Song and vocal learning
Consisting of chirps, squeaks, whistles and buzzes, hummingbird songs originate from at least seven specialized nuclei in the forebrain. In a genetic expression study, it was shown that these nuclei enable vocal learning (ability to acquire vocalizations through imitation), a rare trait known to occur in only two other groups of birds (parrots and songbirds) and a few groups of mammals (including humans, whales and dolphins and bats). Within the past 66 million years, only hummingbirds, parrots and songbirds out of 23 bird orders may have independently evolved seven similar forebrain structures for singing and vocal learning, indicating that evolution of these structures is under strong epigenetic constraints possibly derived from a common ancestor.

The blue-throated hummingbird’s song differs from typical oscine songs in its wide frequency range, extending from 1.8 kHz to approximately 30 kHz.

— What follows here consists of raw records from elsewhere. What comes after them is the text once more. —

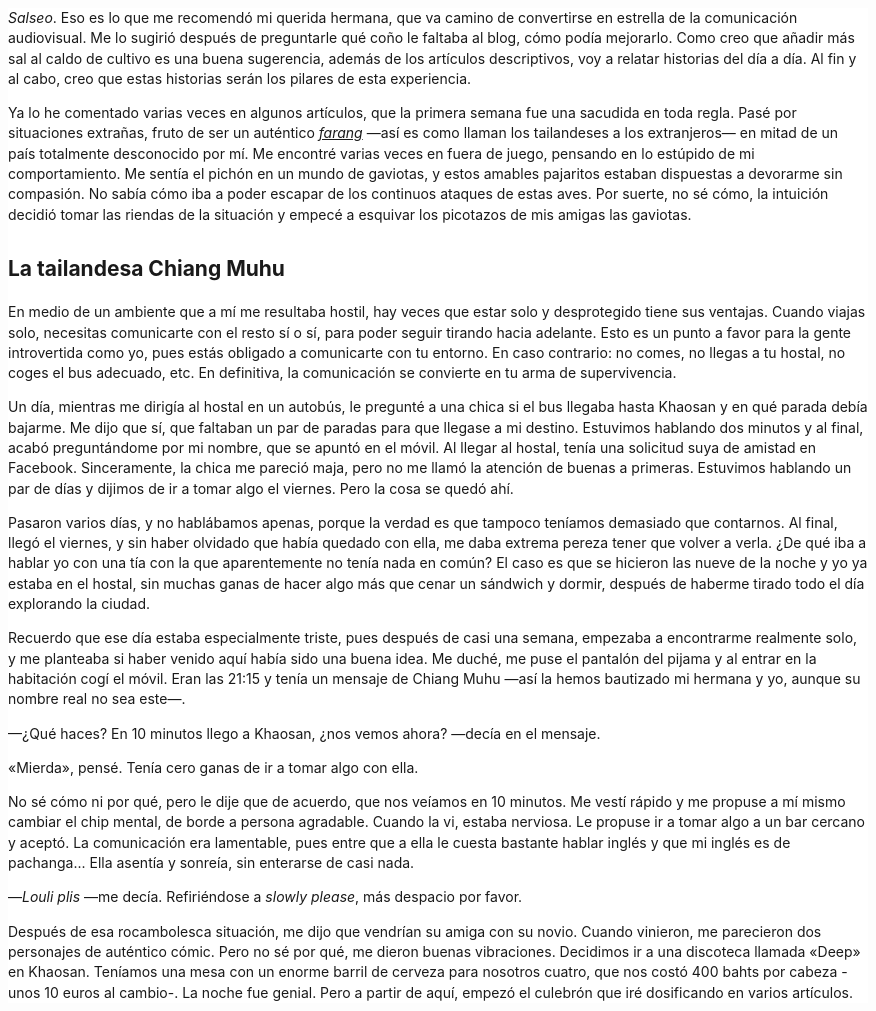 *Salseo*. Eso es lo que me recomendó mi querida hermana, que va camino de convertirse en estrella de la comunicación audiovisual. Me lo sugirió después de preguntarle qué coño le faltaba al blog, cómo podía mejorarlo. Como creo que añadir más sal al caldo de cultivo es una buena sugerencia, además de los artículos descriptivos, voy a relatar historias del día a día. Al fin y al cabo, creo que estas historias serán los pilares de esta experiencia.

Ya lo he comentado varias veces en algunos artículos, que la primera semana fue una sacudida en toda regla. Pasé por situaciones extrañas, fruto de ser un auténtico *[farang](https://nomoresheet.es/farang)* —así es como llaman los tailandeses a los extranjeros— en mitad de un país totalmente desconocido por mí. Me encontré varias veces en fuera de juego, pensando en lo estúpido de mi comportamiento. Me sentía el pichón en un mundo de gaviotas, y estos amables pajaritos estaban dispuestas a devorarme sin compasión. No sabía cómo iba a poder escapar de los continuos ataques de estas aves. Por suerte, no sé cómo, la intuición decidió tomar las riendas de la situación y empecé a esquivar los picotazos de mis amigas las gaviotas.

## La tailandesa Chiang Muhu

En medio de un ambiente que a mí me resultaba hostil, hay veces que estar solo y desprotegido tiene sus ventajas. Cuando viajas solo, necesitas comunicarte con el resto sí o sí, para poder seguir tirando hacia adelante. Esto es un punto a favor para la gente introvertida como yo, pues estás obligado a comunicarte con tu entorno. En caso contrario: no comes, no llegas a tu hostal, no coges el bus adecuado, etc. En definitiva, la comunicación se convierte en tu arma de supervivencia.

Un día, mientras me dirigía al hostal en un autobús, le pregunté a una chica si el bus llegaba hasta Khaosan y en qué parada debía bajarme. Me dijo que sí, que faltaban un par de paradas para que llegase a mi destino. Estuvimos hablando dos minutos y al final, acabó preguntándome por mi nombre, que se apuntó en el móvil. Al llegar al hostal, tenía una solicitud suya de amistad en Facebook. Sinceramente, la chica me pareció maja, pero no me llamó la atención de buenas a primeras. Estuvimos hablando un par de días y dijimos de ir a tomar algo el viernes. Pero la cosa se quedó ahí.

Pasaron varios días, y no hablábamos apenas, porque la verdad es que tampoco teníamos demasiado que contarnos. Al final, llegó el viernes, y sin haber olvidado que había quedado con ella, me daba extrema pereza tener que volver a verla. ¿De qué iba a hablar yo con una tía con la que aparentemente no tenía nada en común? El caso es que se hicieron las nueve de la noche y yo ya estaba en el hostal, sin muchas ganas de hacer algo más que cenar un sándwich y dormir, después de haberme tirado todo el día explorando la ciudad.

Recuerdo que ese día estaba especialmente triste, pues después de casi una semana, empezaba a encontrarme realmente solo, y me planteaba si haber venido aquí había sido una buena idea. Me duché, me puse el pantalón del pijama y al entrar en la habitación cogí el móvil. Eran las 21:15 y tenía un mensaje de Chiang Muhu —así la hemos bautizado mi hermana y yo, aunque su nombre real no sea este—.

—¿Qué haces? En 10 minutos llego a Khaosan, ¿nos vemos ahora? —decía en el mensaje.

«Mierda», pensé. Tenía cero ganas de ir a tomar algo con ella.

No sé cómo ni por qué, pero le dije que de acuerdo, que nos veíamos en 10 minutos. Me vestí rápido y me propuse a mí mismo cambiar el chip mental, de borde a persona agradable. Cuando la vi, estaba nerviosa. Le propuse ir a tomar algo a un bar cercano y aceptó. La comunicación era lamentable, pues entre que a ella le cuesta bastante hablar inglés y que mi inglés es de pachanga... Ella asentía y sonreía, sin enterarse de casi nada.

—*Louli plis* —me decía. Refiriéndose a *slowly please*, más despacio por favor.

Después de esa rocambolesca situación, me dijo que vendrían su amiga con su novio. Cuando vinieron, me parecieron dos personajes de auténtico cómic. Pero no sé por qué, me dieron buenas vibraciones. Decidimos ir a una discoteca llamada «Deep» en Khaosan. Teníamos una mesa con un enorme barril de cerveza para nosotros cuatro, que nos costó 400 bahts por cabeza -unos 10 euros al cambio-. La noche fue genial. Pero a partir de aquí, empezó el culebrón que iré dosificando en varios artículos.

It also produces ultrasonic vocalizations which do not function in communication. As blue-throated hummingbirds often alternate singing with catching small flying insects, it is possible the ultrasonic clicks produced during singing disrupt insect flight patterns, making insects more vulnerable to predation.

The avian vocal organ, the syrinx, plays an important role in understanding hummingbird song production. What makes the hummingbird's syrinx different from other birds in the Apodiformes order is the presence of internal muscle structure, accessory cartilages, and a large tympanum that serves as an attachment point for external muscles, all of which are adaptations thought to be responsible for the hummingbird's increased ability in pitch control and large frequency range.

TOrpor
The metabolism of hummingbirds can slow at night or at any time when food is not readily available: the birds enter a hibernatory, deep-sleep state (known as torpor) to prevent energy reserves from falling to a critical level. During nighttime torpor, body temperature falls from 40 to 18 °C, with heart and breathing rates both slowed dramatically (heart rate to roughly 50 to 180 beats per minute from its daytime rate of higher than 1000).

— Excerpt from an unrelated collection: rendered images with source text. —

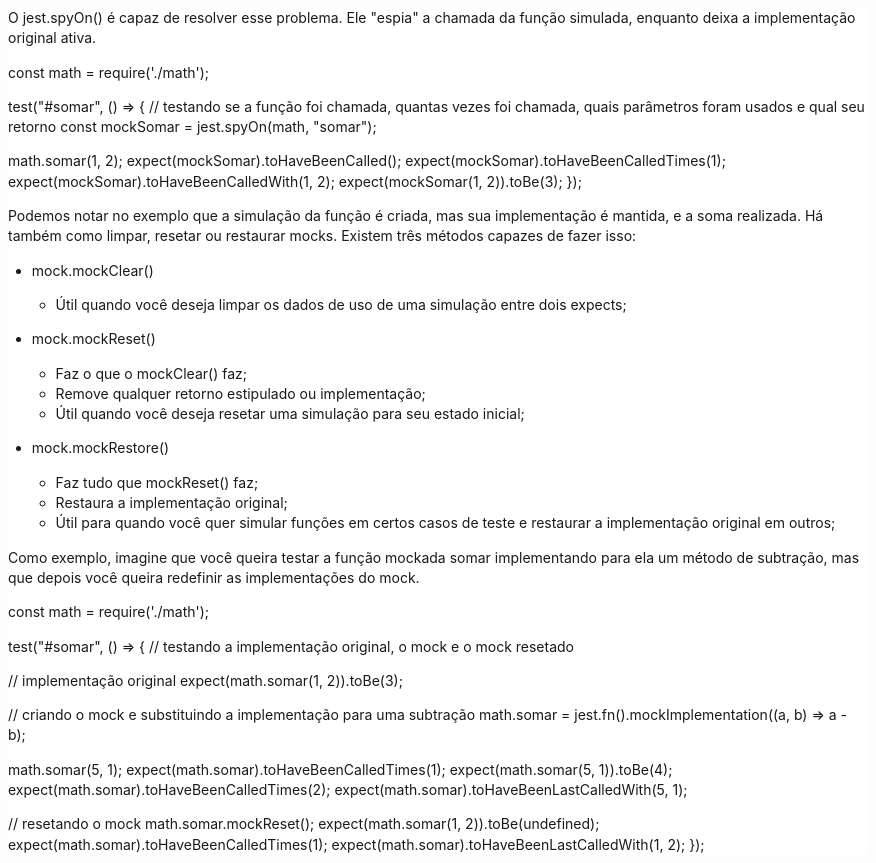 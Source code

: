 O jest.spyOn() é capaz de resolver esse problema. Ele "espia" a chamada da função simulada, enquanto deixa a implementação original ativa.

const math = require('./math');

test("#somar", () => {
  // testando se a função foi chamada, quantas vezes foi chamada, quais parâmetros foram usados e qual seu retorno
  const mockSomar = jest.spyOn(math, "somar");

  math.somar(1, 2);
  expect(mockSomar).toHaveBeenCalled();
  expect(mockSomar).toHaveBeenCalledTimes(1);
  expect(mockSomar).toHaveBeenCalledWith(1, 2);
  expect(mockSomar(1, 2)).toBe(3);
});

Podemos notar no exemplo que a simulação da função é criada, mas sua implementação é mantida, e a soma realizada.
Há também como limpar, resetar ou restaurar mocks. Existem três métodos capazes de fazer isso:
* mock.mockClear() 
  - Útil quando você deseja limpar os dados de uso de uma simulação entre dois expects;

* mock.mockReset() 
  - Faz o que o mockClear() faz;
  - Remove qualquer retorno estipulado ou implementação;
  - Útil quando você deseja resetar uma simulação para seu estado inicial;

* mock.mockRestore()
  - Faz tudo que mockReset() faz;
  - Restaura a implementação original;
  - Útil para quando você quer simular funções em certos casos de teste e restaurar a implementação original em outros;

Como exemplo, imagine que você queira testar a função mockada somar implementando para ela um método de subtração, mas que depois você queira redefinir as implementações do mock.

const math = require('./math');

test("#somar", () => {
  // testando a implementação original, o mock e o mock resetado

  // implementação original
  expect(math.somar(1, 2)).toBe(3);

  // criando o mock e substituindo a implementação para uma subtração
  math.somar = jest.fn().mockImplementation((a, b) => a - b);

  math.somar(5, 1);
  expect(math.somar).toHaveBeenCalledTimes(1);
  expect(math.somar(5, 1)).toBe(4);
  expect(math.somar).toHaveBeenCalledTimes(2);
  expect(math.somar).toHaveBeenLastCalledWith(5, 1);

  // resetando o mock
  math.somar.mockReset();
  expect(math.somar(1, 2)).toBe(undefined);
  expect(math.somar).toHaveBeenCalledTimes(1);
  expect(math.somar).toHaveBeenLastCalledWith(1, 2);
});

During torpor, to prevent dehydration, the GFR (Glomerular Filtration Rate) ceases, preserving needed compounds such as glucose, water, and nutrients. Further, body mass declines throughout nocturnal torpor at a rate of 0.04 g per hour, amounting to about 10% of weight loss each night. The circulating hormone, corticosterone, is one signal that arouses a hummingbird from torpor.

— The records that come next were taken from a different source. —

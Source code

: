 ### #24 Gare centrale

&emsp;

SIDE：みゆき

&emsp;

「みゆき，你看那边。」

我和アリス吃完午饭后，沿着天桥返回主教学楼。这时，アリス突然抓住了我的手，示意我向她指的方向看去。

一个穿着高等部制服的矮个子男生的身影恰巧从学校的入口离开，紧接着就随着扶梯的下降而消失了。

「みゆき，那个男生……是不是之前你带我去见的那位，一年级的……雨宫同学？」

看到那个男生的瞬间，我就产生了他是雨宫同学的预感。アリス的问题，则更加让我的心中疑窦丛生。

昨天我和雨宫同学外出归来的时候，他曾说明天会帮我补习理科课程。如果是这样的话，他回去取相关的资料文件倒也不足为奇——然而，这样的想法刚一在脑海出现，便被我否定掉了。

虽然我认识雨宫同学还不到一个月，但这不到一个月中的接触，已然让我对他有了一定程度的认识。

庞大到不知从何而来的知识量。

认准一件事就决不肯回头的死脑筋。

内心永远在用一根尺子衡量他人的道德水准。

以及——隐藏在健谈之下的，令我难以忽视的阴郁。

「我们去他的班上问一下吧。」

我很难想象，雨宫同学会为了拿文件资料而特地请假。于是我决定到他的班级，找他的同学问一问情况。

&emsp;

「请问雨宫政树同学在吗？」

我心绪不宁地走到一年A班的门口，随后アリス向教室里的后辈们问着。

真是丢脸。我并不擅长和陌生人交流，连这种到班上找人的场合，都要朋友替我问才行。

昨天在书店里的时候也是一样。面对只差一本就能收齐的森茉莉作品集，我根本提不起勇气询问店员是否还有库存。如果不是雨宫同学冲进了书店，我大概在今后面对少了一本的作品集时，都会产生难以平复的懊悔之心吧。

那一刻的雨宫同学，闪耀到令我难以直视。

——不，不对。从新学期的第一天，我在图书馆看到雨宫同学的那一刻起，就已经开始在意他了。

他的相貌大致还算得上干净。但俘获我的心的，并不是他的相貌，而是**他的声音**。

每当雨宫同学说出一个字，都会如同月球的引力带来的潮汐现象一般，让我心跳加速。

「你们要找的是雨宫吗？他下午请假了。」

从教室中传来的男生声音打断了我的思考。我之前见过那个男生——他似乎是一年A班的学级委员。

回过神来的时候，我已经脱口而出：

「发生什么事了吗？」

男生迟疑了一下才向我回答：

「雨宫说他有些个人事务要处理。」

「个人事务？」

Use and duration of torpor vary among hummingbird species and are affected by whether a dominant bird defends territory, with nonterritorial subordinate birds having longer periods of torpor. The hummingbirds of the Andes in South America are known for entering exceptionally deep torpor and dropping their body temperature.

Lifespan
Hummingbirds have unusually long lifespans for organisms with such rapid metabolisms. Though many die during their first year of life, especially in the vulnerable period between hatching and fledging, those that survive may occasionally live a decade or more. Among the better-known North American species, the average lifespan is probably 3 to 5 years. For comparison, the smaller shrews, among the smallest of all mammals, seldom live longer than 2 years. The longest recorded lifespan in the wild relates to a female broad-tailed hummingbird that was banded (ringed) as an adult at least one year old, then recaptured 11 years later, making her at least 12 years old. Other longevity records for banded hummingbirds include an estimated minimum age of 10 years 1 month for a female black-chinned hummingbird similar in size to the broad-tailed hummingbird, and at least 11 years 2 months for a much larger buff-bellied hummingbird. Due to their small size they are occasionally prey of spiders and insects, particularly praying mantises.